EXERCISE DESCRIPTION - Below are some entries; reproduce them exactly and leave every picture out.

THE RECORDS -
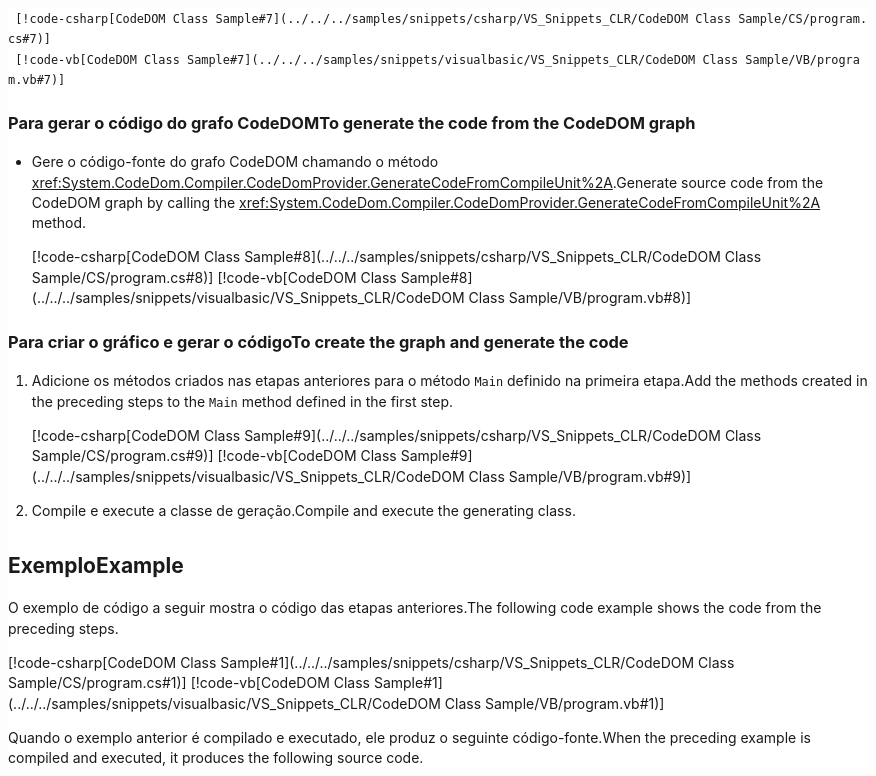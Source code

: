      [!code-csharp[CodeDOM Class Sample#7](../../../samples/snippets/csharp/VS_Snippets_CLR/CodeDOM Class Sample/CS/program.cs#7)]
     [!code-vb[CodeDOM Class Sample#7](../../../samples/snippets/visualbasic/VS_Snippets_CLR/CodeDOM Class Sample/VB/program.vb#7)]  
  
### <a name="to-generate-the-code-from-the-codedom-graph"></a><span data-ttu-id="100b8-123">Para gerar o código do grafo CodeDOM</span><span class="sxs-lookup"><span data-stu-id="100b8-123">To generate the code from the CodeDOM graph</span></span>  
  
-   <span data-ttu-id="100b8-124">Gere o código-fonte do grafo CodeDOM chamando o método <xref:System.CodeDom.Compiler.CodeDomProvider.GenerateCodeFromCompileUnit%2A>.</span><span class="sxs-lookup"><span data-stu-id="100b8-124">Generate source code from the CodeDOM graph by calling the <xref:System.CodeDom.Compiler.CodeDomProvider.GenerateCodeFromCompileUnit%2A> method.</span></span>  
  
     [!code-csharp[CodeDOM Class Sample#8](../../../samples/snippets/csharp/VS_Snippets_CLR/CodeDOM Class Sample/CS/program.cs#8)]
     [!code-vb[CodeDOM Class Sample#8](../../../samples/snippets/visualbasic/VS_Snippets_CLR/CodeDOM Class Sample/VB/program.vb#8)]  
  
### <a name="to-create-the-graph-and-generate-the-code"></a><span data-ttu-id="100b8-125">Para criar o gráfico e gerar o código</span><span class="sxs-lookup"><span data-stu-id="100b8-125">To create the graph and generate the code</span></span>  
  
1.  <span data-ttu-id="100b8-126">Adicione os métodos criados nas etapas anteriores para o método `Main` definido na primeira etapa.</span><span class="sxs-lookup"><span data-stu-id="100b8-126">Add the methods created in the preceding steps to the `Main` method defined in the first step.</span></span>  
  
     [!code-csharp[CodeDOM Class Sample#9](../../../samples/snippets/csharp/VS_Snippets_CLR/CodeDOM Class Sample/CS/program.cs#9)]
     [!code-vb[CodeDOM Class Sample#9](../../../samples/snippets/visualbasic/VS_Snippets_CLR/CodeDOM Class Sample/VB/program.vb#9)]  
  
2.  <span data-ttu-id="100b8-127">Compile e execute a classe de geração.</span><span class="sxs-lookup"><span data-stu-id="100b8-127">Compile and execute the generating class.</span></span>  
  
## <a name="example"></a><span data-ttu-id="100b8-128">Exemplo</span><span class="sxs-lookup"><span data-stu-id="100b8-128">Example</span></span>  
 <span data-ttu-id="100b8-129">O exemplo de código a seguir mostra o código das etapas anteriores.</span><span class="sxs-lookup"><span data-stu-id="100b8-129">The following code example shows the code from the preceding steps.</span></span>  
  
 [!code-csharp[CodeDOM Class Sample#1](../../../samples/snippets/csharp/VS_Snippets_CLR/CodeDOM Class Sample/CS/program.cs#1)]
 [!code-vb[CodeDOM Class Sample#1](../../../samples/snippets/visualbasic/VS_Snippets_CLR/CodeDOM Class Sample/VB/program.vb#1)]  
  
 <span data-ttu-id="100b8-130">Quando o exemplo anterior é compilado e executado, ele produz o seguinte código-fonte.</span><span class="sxs-lookup"><span data-stu-id="100b8-130">When the preceding example is compiled and executed, it produces the following source code.</span></span>  
  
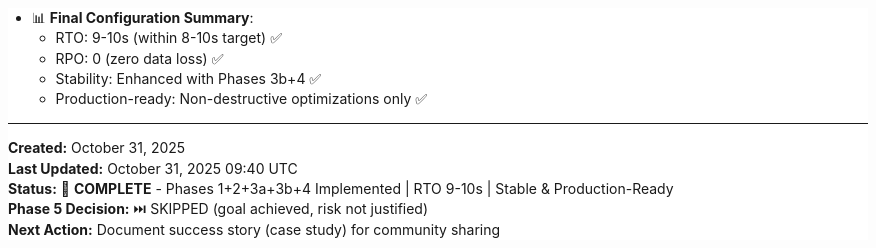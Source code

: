 - 📊 **Final Configuration Summary**:
  - RTO: 9-10s (within 8-10s target) ✅
  - RPO: 0 (zero data loss) ✅
  - Stability: Enhanced with Phases 3b+4 ✅
  - Production-ready: Non-destructive optimizations only ✅

---

**Created:** October 31, 2025  
**Last Updated:** October 31, 2025 09:40 UTC  
**Status:** 🎉 **COMPLETE** - Phases 1+2+3a+3b+4 Implemented | RTO 9-10s | Stable & Production-Ready  
**Phase 5 Decision:** ⏭️ SKIPPED (goal achieved, risk not justified)  
**Next Action:** Document success story (case study) for community sharing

RESPONSE TO THE TASK -
Source code

:      [!code-csharp[CodeDOM Class Sample#7](../../../samples/snippets/csharp/VS_Snippets_CLR/CodeDOM Class Sample/CS/program.cs#7)]
     [!code-vb[CodeDOM Class Sample#7](../../../samples/snippets/visualbasic/VS_Snippets_CLR/CodeDOM Class Sample/VB/program.vb#7)]  
  
### <a name="to-generate-the-code-from-the-codedom-graph"></a><span data-ttu-id="100b8-123">Para gerar o código do grafo CodeDOM</span><span class="sxs-lookup"><span data-stu-id="100b8-123">To generate the code from the CodeDOM graph</span></span>  
  
-   <span data-ttu-id="100b8-124">Gere o código-fonte do grafo CodeDOM chamando o método <xref:System.CodeDom.Compiler.CodeDomProvider.GenerateCodeFromCompileUnit%2A>.</span><span class="sxs-lookup"><span data-stu-id="100b8-124">Generate source code from the CodeDOM graph by calling the <xref:System.CodeDom.Compiler.CodeDomProvider.GenerateCodeFromCompileUnit%2A> method.</span></span>  
  
     [!code-csharp[CodeDOM Class Sample#8](../../../samples/snippets/csharp/VS_Snippets_CLR/CodeDOM Class Sample/CS/program.cs#8)]
     [!code-vb[CodeDOM Class Sample#8](../../../samples/snippets/visualbasic/VS_Snippets_CLR/CodeDOM Class Sample/VB/program.vb#8)]  
  
### <a name="to-create-the-graph-and-generate-the-code"></a><span data-ttu-id="100b8-125">Para criar o gráfico e gerar o código</span><span class="sxs-lookup"><span data-stu-id="100b8-125">To create the graph and generate the code</span></span>  
  
1.  <span data-ttu-id="100b8-126">Adicione os métodos criados nas etapas anteriores para o método `Main` definido na primeira etapa.</span><span class="sxs-lookup"><span data-stu-id="100b8-126">Add the methods created in the preceding steps to the `Main` method defined in the first step.</span></span>  
  
     [!code-csharp[CodeDOM Class Sample#9](../../../samples/snippets/csharp/VS_Snippets_CLR/CodeDOM Class Sample/CS/program.cs#9)]
     [!code-vb[CodeDOM Class Sample#9](../../../samples/snippets/visualbasic/VS_Snippets_CLR/CodeDOM Class Sample/VB/program.vb#9)]  
  
2.  <span data-ttu-id="100b8-127">Compile e execute a classe de geração.</span><span class="sxs-lookup"><span data-stu-id="100b8-127">Compile and execute the generating class.</span></span>  
  
## <a name="example"></a><span data-ttu-id="100b8-128">Exemplo</span><span class="sxs-lookup"><span data-stu-id="100b8-128">Example</span></span>  
 <span data-ttu-id="100b8-129">O exemplo de código a seguir mostra o código das etapas anteriores.</span><span class="sxs-lookup"><span data-stu-id="100b8-129">The following code example shows the code from the preceding steps.</span></span>  
  
 [!code-csharp[CodeDOM Class Sample#1](../../../samples/snippets/csharp/VS_Snippets_CLR/CodeDOM Class Sample/CS/program.cs#1)]
 [!code-vb[CodeDOM Class Sample#1](../../../samples/snippets/visualbasic/VS_Snippets_CLR/CodeDOM Class Sample/VB/program.vb#1)]  
  
 <span data-ttu-id="100b8-130">Quando o exemplo anterior é compilado e executado, ele produz o seguinte código-fonte.</span><span class="sxs-lookup"><span data-stu-id="100b8-130">When the preceding example is compiled and executed, it produces the following source code.</span></span>  
  
Source code

: - 📊 **Final Configuration Summary**:
  - RTO: 9-10s (within 8-10s target) ✅
  - RPO: 0 (zero data loss) ✅
  - Stability: Enhanced with Phases 3b+4 ✅
  - Production-ready: Non-destructive optimizations only ✅

---

**Created:** October 31, 2025  
**Last Updated:** October 31, 2025 09:40 UTC  
**Status:** 🎉 **COMPLETE** - Phases 1+2+3a+3b+4 Implemented | RTO 9-10s | Stable & Production-Ready  
**Phase 5 Decision:** ⏭️ SKIPPED (goal achieved, risk not justified)  
**Next Action:** Document success story (case study) for community sharing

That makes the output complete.